MATERIAL PROVIDED
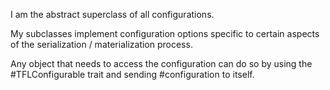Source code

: I am the abstract superclass of all configurations.

My subclasses implement configuration options specific to certain aspects of the serialization / materialization process.

Any object that needs to access the configuration can do so by using the #TFLConfigurable trait and sending #configuration to itself.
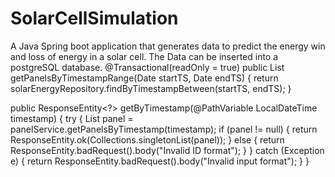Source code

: # SolarCellSimulation
A Java Spring boot application that generates data to predict the energy win and loss of energy in a solar cell. The Data can be inserted into a postgreSQL database.
@Transactional(readOnly = true)
    public List<SolarEnergyEntity> getPanelsByTimestampRange(Date startTS, Date endTS) {
        return solarEnergyRepository.findByTimestampBetween(startTS, endTS);
    }
    
public ResponseEntity<?> getByTimestamp(@PathVariable LocalDateTime timestamp) {
        try {
        	List<SolarEnergyEntity> panel = panelService.getPanelsByTimestamp(timestamp);
            if (panel != null) {
                return ResponseEntity.ok(Collections.singletonList(panel));
            } else {
                return ResponseEntity.badRequest().body("Invalid ID format");
            }
        } catch (Exception e) {
            return ResponseEntity.badRequest().body("Invalid input format");
        }
    }
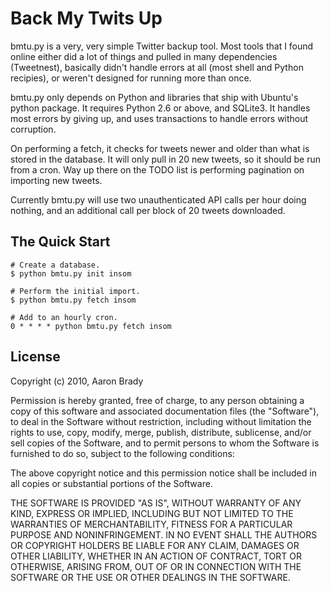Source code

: Back My Twits Up
================

bmtu.py is a very, very simple Twitter backup tool. Most tools that I found
online either did a lot of things and pulled in many dependencies (Tweetnest),
basically didn't handle errors at all (most shell and Python recipies), or
weren't designed for running more than once.

bmtu.py only depends on Python and libraries that ship with Ubuntu's python
package. It requires Python 2.6 or above, and SQLite3. It handles most errors
by giving up, and uses transactions to handle errors without corruption.

On performing a fetch, it checks for tweets newer and older than what is stored
in the database. It will only pull in 20 new tweets, so it should be run from a
cron. Way up there on the TODO list is performing pagination on importing new
tweets.

Currently bmtu.py will use two unauthenticated API calls per hour doing
nothing, and an additional call per block of 20 tweets downloaded.

The Quick Start
---------------

	# Create a database.
	$ python bmtu.py init insom

	# Perform the initial import.
	$ python bmtu.py fetch insom

	# Add to an hourly cron.
	0 * * * * python bmtu.py fetch insom

License
-------

Copyright (c) 2010, Aaron Brady

Permission is hereby granted, free of charge, to any person obtaining a copy
of this software and associated documentation files (the "Software"), to deal
in the Software without restriction, including without limitation the rights
to use, copy, modify, merge, publish, distribute, sublicense, and/or sell
copies of the Software, and to permit persons to whom the Software is
furnished to do so, subject to the following conditions:

The above copyright notice and this permission notice shall be included in
all copies or substantial portions of the Software.

THE SOFTWARE IS PROVIDED "AS IS", WITHOUT WARRANTY OF ANY KIND, EXPRESS OR
IMPLIED, INCLUDING BUT NOT LIMITED TO THE WARRANTIES OF MERCHANTABILITY,
FITNESS FOR A PARTICULAR PURPOSE AND NONINFRINGEMENT. IN NO EVENT SHALL THE
AUTHORS OR COPYRIGHT HOLDERS BE LIABLE FOR ANY CLAIM, DAMAGES OR OTHER
LIABILITY, WHETHER IN AN ACTION OF CONTRACT, TORT OR OTHERWISE, ARISING FROM,
OUT OF OR IN CONNECTION WITH THE SOFTWARE OR THE USE OR OTHER DEALINGS IN
THE SOFTWARE.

EXERCISE DIRECTIONS
The reply should consist solely of the lines above from the one that has "THE SOFTWARE IS PROVIDED" through the one that has "AUTHORS OR COPYRIGHT", reproduced exactly.

REPLY
THE SOFTWARE IS PROVIDED "AS IS", WITHOUT WARRANTY OF ANY KIND, EXPRESS OR
IMPLIED, INCLUDING BUT NOT LIMITED TO THE WARRANTIES OF MERCHANTABILITY,
FITNESS FOR A PARTICULAR PURPOSE AND NONINFRINGEMENT. IN NO EVENT SHALL THE
AUTHORS OR COPYRIGHT HOLDERS BE LIABLE FOR ANY CLAIM, DAMAGES OR OTHER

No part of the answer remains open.